> WHAT THE EXERCISE ASKS
Repeat the entries exactly as they stand.

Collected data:
*** Begin section ***

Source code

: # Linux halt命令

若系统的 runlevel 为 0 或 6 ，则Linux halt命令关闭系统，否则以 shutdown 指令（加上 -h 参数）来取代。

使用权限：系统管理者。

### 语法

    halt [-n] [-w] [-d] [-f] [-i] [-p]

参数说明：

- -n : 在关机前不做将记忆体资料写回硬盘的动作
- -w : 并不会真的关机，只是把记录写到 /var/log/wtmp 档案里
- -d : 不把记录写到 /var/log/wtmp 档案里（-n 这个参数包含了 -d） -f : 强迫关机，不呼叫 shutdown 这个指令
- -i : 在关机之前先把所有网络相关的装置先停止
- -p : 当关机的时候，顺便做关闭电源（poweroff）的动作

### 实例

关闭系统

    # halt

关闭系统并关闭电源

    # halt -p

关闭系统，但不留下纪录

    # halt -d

*** End section ***

> RESPONSE TO THE TASK
Source code

: # Linux halt命令

若系统的 runlevel 为 0 或 6 ，则Linux halt命令关闭系统，否则以 shutdown 指令（加上 -h 参数）来取代。

使用权限：系统管理者。

### 语法

    halt [-n] [-w] [-d] [-f] [-i] [-p]

参数说明：

- -n : 在关机前不做将记忆体资料写回硬盘的动作
- -w : 并不会真的关机，只是把记录写到 /var/log/wtmp 档案里
- -d : 不把记录写到 /var/log/wtmp 档案里（-n 这个参数包含了 -d） -f : 强迫关机，不呼叫 shutdown 这个指令
- -i : 在关机之前先把所有网络相关的装置先停止
- -p : 当关机的时候，顺便做关闭电源（poweroff）的动作

### 实例

关闭系统

    # halt

关闭系统并关闭电源

    # halt -p

关闭系统，但不留下纪录

    # halt -d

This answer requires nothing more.